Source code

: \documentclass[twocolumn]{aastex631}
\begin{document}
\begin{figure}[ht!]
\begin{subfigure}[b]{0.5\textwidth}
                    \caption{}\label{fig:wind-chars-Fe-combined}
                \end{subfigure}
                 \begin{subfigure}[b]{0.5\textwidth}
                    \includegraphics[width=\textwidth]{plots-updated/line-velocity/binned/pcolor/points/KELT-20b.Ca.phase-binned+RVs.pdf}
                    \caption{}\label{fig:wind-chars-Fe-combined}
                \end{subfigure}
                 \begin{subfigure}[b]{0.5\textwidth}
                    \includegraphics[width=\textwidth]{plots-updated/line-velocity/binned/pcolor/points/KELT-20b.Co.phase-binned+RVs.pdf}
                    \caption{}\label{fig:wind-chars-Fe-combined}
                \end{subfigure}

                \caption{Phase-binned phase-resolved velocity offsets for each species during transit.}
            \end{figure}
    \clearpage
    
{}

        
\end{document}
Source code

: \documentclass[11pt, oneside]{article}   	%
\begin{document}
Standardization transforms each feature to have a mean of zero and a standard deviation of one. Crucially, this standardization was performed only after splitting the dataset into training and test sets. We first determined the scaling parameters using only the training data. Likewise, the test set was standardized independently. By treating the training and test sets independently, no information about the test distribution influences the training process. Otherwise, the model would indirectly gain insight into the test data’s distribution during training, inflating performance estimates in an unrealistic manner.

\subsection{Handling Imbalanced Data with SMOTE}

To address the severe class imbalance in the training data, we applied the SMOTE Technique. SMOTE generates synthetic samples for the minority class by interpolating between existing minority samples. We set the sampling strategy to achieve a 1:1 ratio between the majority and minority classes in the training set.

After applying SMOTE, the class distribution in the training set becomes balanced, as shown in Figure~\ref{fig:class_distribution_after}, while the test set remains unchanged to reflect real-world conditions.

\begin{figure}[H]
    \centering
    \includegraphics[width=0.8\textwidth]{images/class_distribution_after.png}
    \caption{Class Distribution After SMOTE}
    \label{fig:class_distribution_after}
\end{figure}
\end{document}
· · · · · · ·
_Exercise details:_ For each line in the data that holds the word "begin", copy the line.

_Solution:_
\begin{document}
\begin{figure}[ht!]
\begin{subfigure}[b]{0.5\textwidth}
                 \begin{subfigure}[b]{0.5\textwidth}
                 \begin{subfigure}[b]{0.5\textwidth}
\begin{document}
\begin{figure}[H]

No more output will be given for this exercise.